Entretien avec Cristina De Middel

Dernière mise à jour : 11 sept.


Salon VIP de Paris Photo 2016


Ça fait 1 an et demi que je réalise un doctorat. Ce n’était pas prévu, j’ai repris mes études 15 ans après avoir obtenu mon Master; Mais ça s’est imposé à moi car cela recoupait de nombreuses préoccupations que je développe en tant qu’artiste et directeur artistique du Cosmos Arles Books.

On est tous d’accord pour dire que le phénomène de l’édition de Photobook a pris une forte ampleur depuis 15ans, mais il existe malgré tout peu d’écrits universitaires, de textes théoriques pour analyser ce phénomène et lui donner une place dans la champ des pratiques artistiques.

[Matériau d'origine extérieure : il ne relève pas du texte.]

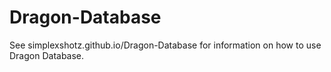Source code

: # Dragon-Database
See simplexshotz.github.io/Dragon-Database for information on how to use Dragon Database.
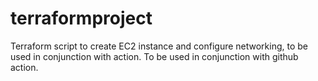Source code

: # terraformproject
Terraform script to create EC2 instance and configure networking, to be used in conjunction with action. To be used in conjunction with github action.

C’est pour quoi j’ai entrepris une série de conversations pour lesquelles j’ai invité un certain nombre d’acteurs du Photobook à me faire part de leur point de vue sur la question. Ces entretiens serviront peut-être de matière première pour mon doctorat et peut-être pour les chercheurs dans le futur.

Pour moi, ce qui s’est passé avec la sortie du livre The Photobook , An history (Phaidon, 2004) est un phénomène assez complexe sur lequel je voudrais m’attarder pour envisager la question du Photobook en interaction avec le numérique.

Badger et Parr on décrit un phénomène qui n’existait pas avant qu’ils ne le décrivent, une sorte de prévision créatrice. Ils parlent d’un objet du 20ème siècle appartenant à un corpus qui n’avait que peu été identifié jusqu’alors. Il existe très peu d’écrit sur le Photobooks avant les années 2000. la plupart des livres qu’ils mentionnent sont purement fonctionnels et n’ont même pas d’intention de projet. Pou moi, grâce aux achats en ligne, aux réseaux sociaux et la circulation des informations, ils ont pu revendiquer une histoire qui n’était pas revendiquée jusqu’alors, même par ses propres auteurs.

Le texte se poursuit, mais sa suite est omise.